John Barnett and Richard Dean, for Auto Acceptance.
Gary Backus, Montgomery, AL, for debtor.
Opinion on Motion to Annul Writ of Garnishment Auto Acceptance
RODNEY R. STEELE, Chief Judge.
This opinion is about when a transfer occurs under Title 11 U.S.C. § 547, when debtor or trustee seeks to recover funds withheld within 90 days before the date of bankruptcy under a garnishment by a judgment creditor.
Findings
Debtor filed this Chapter 13 case on July 7, 1999. Some ten months before, on September 11, 1998 Auto Acceptance had garnishment issue to collect its judgment, and served it upon the garnishee Montgomery County Commissioner of Finance. A portion of debtor's wages were withheld, and some paid over after condemnation and before bankruptcy. The debtor and the trustee now move to have those funds withheld from the debtor's wages within the ninety day period before bankruptcy declared a preferential transfer under Title 11 U.S.C. § 547. The amount withheld during this 90 days was $1081.50.
The elements of a preference under Section 547(b) are not in dispute here, except for the question of when the transfer occurred. Debtor and Trustee say it occurred within 90 days before July 7, 1999 when a portion of debtor's wages was withheld by his employee to be paid over on the garnishment. Auto Acceptance says it occurred when the garnishment issued, outside the 90 day period.
Conclusions
Auto Acceptance relies upon In re Conner, 733 F.2d 1560 (11th Cir.1984) and two bankruptcy court cases[1] which hold that a garnishment becomes a lien which cannot be bested by a creditor on a simple contract who acquires a judicial lien after the garnishment. Section 547(e)(1)(B). This is the so-called "continuing lien" theory of wage garnishments.

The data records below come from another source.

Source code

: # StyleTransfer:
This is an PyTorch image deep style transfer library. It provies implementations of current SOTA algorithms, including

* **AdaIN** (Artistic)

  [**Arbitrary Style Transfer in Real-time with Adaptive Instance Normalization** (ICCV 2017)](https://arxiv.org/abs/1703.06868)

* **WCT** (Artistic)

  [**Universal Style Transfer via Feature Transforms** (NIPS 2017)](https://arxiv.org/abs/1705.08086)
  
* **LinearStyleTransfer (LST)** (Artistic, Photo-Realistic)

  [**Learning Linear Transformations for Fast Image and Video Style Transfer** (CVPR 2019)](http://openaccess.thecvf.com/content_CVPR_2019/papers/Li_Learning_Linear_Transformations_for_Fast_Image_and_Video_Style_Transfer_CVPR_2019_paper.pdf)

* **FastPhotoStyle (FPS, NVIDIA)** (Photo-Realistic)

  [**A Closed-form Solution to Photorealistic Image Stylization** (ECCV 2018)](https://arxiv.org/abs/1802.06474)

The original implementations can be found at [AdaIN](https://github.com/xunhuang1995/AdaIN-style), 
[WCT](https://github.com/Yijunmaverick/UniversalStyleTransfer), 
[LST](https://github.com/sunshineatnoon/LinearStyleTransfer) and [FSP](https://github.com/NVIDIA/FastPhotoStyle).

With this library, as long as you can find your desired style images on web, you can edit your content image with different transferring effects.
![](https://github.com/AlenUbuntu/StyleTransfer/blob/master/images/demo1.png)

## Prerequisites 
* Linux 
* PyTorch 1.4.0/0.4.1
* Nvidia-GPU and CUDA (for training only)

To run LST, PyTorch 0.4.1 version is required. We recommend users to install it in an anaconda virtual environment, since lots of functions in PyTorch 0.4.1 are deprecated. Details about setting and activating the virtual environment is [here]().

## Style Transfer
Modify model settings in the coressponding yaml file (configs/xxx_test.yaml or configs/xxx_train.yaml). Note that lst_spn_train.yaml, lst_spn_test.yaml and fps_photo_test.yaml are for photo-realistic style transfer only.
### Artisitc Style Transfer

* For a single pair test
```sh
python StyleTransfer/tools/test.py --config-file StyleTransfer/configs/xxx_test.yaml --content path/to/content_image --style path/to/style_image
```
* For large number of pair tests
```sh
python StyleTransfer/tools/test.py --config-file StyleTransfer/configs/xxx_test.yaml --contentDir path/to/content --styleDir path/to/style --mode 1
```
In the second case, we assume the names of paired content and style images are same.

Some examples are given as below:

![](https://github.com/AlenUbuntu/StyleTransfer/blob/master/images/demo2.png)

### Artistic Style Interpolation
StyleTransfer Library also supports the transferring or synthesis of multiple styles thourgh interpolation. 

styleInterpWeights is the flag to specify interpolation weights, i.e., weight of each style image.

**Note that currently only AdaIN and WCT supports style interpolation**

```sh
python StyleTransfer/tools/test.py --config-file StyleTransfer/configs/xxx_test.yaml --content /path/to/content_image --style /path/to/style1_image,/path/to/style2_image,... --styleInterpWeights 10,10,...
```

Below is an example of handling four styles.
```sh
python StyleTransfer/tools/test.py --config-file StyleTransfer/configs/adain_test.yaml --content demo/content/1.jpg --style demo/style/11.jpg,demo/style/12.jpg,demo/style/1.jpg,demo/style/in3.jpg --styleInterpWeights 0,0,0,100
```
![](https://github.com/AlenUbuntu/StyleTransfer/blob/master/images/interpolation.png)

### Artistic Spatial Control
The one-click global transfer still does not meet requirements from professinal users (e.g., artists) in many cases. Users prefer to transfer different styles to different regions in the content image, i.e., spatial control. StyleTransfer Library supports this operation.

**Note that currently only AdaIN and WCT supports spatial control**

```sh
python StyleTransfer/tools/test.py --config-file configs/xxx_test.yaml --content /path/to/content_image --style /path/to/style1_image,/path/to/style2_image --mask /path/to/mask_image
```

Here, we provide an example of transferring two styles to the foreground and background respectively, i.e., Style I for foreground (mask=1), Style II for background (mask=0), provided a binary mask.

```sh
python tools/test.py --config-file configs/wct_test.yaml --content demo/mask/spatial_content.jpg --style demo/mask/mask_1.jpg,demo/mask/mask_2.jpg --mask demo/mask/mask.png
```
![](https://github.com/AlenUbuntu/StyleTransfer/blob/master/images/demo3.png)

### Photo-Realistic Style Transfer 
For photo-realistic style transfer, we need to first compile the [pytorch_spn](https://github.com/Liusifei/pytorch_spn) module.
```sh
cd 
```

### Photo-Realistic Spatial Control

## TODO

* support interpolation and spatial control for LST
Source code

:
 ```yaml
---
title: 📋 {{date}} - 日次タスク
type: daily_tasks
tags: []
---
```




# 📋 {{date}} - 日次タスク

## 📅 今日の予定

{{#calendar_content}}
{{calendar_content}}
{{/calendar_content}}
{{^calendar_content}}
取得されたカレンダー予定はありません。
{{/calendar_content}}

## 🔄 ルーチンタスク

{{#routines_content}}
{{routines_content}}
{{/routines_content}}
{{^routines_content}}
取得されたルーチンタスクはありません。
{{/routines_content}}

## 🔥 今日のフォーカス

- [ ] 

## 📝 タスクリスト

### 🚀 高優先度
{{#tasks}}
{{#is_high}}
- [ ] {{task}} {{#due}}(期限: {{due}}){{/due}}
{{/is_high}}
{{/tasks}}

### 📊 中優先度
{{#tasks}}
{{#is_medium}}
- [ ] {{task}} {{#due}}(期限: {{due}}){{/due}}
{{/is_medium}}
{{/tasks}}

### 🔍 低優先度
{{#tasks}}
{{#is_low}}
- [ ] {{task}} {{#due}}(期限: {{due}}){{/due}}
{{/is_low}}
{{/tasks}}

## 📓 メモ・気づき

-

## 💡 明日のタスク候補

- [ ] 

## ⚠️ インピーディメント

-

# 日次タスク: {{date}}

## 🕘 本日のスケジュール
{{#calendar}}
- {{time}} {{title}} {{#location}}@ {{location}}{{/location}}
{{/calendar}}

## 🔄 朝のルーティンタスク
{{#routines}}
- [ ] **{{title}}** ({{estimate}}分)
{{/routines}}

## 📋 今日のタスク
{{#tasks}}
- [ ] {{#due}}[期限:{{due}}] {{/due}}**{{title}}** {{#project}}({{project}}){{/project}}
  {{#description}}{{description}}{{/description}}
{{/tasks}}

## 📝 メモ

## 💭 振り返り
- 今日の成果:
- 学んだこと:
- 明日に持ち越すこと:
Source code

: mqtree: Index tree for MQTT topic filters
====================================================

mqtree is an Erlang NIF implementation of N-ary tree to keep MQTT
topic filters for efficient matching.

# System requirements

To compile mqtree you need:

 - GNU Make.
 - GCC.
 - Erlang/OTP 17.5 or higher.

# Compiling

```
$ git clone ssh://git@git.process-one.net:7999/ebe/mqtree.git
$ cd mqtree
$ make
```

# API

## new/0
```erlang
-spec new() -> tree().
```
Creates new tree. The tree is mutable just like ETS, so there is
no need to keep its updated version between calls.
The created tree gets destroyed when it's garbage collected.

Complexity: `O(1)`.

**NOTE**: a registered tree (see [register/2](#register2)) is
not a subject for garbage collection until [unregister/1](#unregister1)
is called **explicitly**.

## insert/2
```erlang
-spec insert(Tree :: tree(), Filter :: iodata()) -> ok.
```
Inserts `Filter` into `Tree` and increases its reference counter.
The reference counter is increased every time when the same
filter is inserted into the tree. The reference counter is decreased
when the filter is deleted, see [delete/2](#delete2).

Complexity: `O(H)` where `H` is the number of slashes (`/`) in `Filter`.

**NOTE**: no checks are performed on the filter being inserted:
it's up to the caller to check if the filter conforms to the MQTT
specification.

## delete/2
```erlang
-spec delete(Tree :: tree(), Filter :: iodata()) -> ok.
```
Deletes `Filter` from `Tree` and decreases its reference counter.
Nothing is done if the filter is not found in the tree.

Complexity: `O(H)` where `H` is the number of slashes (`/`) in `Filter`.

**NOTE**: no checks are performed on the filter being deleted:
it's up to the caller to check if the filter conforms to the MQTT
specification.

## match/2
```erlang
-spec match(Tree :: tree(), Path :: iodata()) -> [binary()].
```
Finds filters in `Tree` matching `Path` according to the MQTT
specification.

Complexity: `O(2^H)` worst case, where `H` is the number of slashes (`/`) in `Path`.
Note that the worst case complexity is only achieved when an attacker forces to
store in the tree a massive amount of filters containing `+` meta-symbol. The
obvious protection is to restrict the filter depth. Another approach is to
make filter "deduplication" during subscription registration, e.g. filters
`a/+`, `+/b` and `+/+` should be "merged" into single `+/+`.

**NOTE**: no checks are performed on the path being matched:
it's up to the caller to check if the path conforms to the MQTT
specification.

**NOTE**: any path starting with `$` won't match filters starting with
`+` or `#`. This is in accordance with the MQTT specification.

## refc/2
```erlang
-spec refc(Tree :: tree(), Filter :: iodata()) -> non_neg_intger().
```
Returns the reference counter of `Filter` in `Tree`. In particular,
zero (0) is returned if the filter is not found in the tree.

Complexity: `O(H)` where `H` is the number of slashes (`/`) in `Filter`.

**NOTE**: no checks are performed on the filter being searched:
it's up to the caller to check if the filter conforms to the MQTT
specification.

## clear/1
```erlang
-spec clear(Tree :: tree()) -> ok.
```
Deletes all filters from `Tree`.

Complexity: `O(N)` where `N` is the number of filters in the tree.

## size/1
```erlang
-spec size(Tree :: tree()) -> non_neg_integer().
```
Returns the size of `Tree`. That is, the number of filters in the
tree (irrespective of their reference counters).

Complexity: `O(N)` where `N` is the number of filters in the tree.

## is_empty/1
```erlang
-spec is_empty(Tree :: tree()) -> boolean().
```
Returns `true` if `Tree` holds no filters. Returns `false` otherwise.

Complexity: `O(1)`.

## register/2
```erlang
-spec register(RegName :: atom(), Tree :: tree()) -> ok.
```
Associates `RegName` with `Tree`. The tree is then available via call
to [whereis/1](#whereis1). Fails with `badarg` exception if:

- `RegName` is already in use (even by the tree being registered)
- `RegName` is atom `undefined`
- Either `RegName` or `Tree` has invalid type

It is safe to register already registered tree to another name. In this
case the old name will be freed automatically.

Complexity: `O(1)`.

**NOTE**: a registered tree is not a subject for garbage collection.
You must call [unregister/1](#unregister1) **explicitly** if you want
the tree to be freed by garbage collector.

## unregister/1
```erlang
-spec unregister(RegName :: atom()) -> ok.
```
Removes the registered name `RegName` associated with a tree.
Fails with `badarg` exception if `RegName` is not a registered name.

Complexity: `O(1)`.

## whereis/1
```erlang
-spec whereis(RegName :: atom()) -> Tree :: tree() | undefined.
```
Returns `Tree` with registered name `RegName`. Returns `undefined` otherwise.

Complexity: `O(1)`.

The debtor/trustee relies upon In re Freedom Group, Inc., 50 F.3d 408 (7th Cir.1995) and numerous bankruptcy cases[2] which conclude that Section 547(e)(3) requires a finding, under Federal law, that the garnisheed wages cannot be transferred until earned and payable to the debtor. Subsection 547(e)(3) reads:
*418 For the purposes of this section, a transfer is not made until the debtor has acquired rights in the property transferred.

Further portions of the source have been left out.